■ Problem to solve ■
Your job is to retype the records exactly while dropping every picture.

■ Supplied information ■
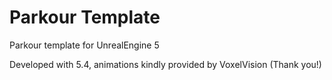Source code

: # Parkour Template
Parkour template for UnrealEngine 5

Developed with 5.4, animations kindly provided by VoxelVision (Thank you!) 

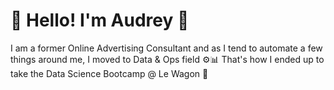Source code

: # 👋 Hello! I'm Audrey 🤩

I am a former Online Advertising Consultant and as I tend to automate a few things around me, I moved to Data & Ops field ⚙️📊 That's how I ended up to take the Data Science Bootcamp @ Le Wagon 🚂

<!--
**AudreyMalecki/AudreyMalecki** is a ✨ _special_ ✨ repository because its `README.md` (this file) appears on your GitHub profile.

Here are some ideas to get you started:

- 🔭 I’m currently working on ...
- 🌱 I’m currently learning ...
- 👯 I’m looking to collaborate on ...
- 🤔 I’m looking for help with ...
- 💬 Ask me about ...
- 📫 How to reach me: ...
- 😄 Pronouns: ...
- ⚡ Fun fact: ...
-->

■ Task answer ■
Source code

: # Parkour Template
Parkour template for UnrealEngine 5

Developed with 5.4, animations kindly provided by VoxelVision (Thank you!) 

Source code

: # 👋 Hello! I'm Audrey 🤩

I am a former Online Advertising Consultant and as I tend to automate a few things around me, I moved to Data & Ops field ⚙️📊 That's how I ended up to take the Data Science Bootcamp @ Le Wagon 🚂

<!--
**AudreyMalecki/AudreyMalecki** is a ✨ _special_ ✨ repository because its `README.md` (this file) appears on your GitHub profile.

Here are some ideas to get you started:

- 🔭 I’m currently working on ...
- 🌱 I’m currently learning ...
- 👯 I’m looking to collaborate on ...
- 🤔 I’m looking for help with ...
- 💬 Ask me about ...
- 📫 How to reach me: ...
- 😄 Pronouns: ...
- ⚡ Fun fact: ...
-->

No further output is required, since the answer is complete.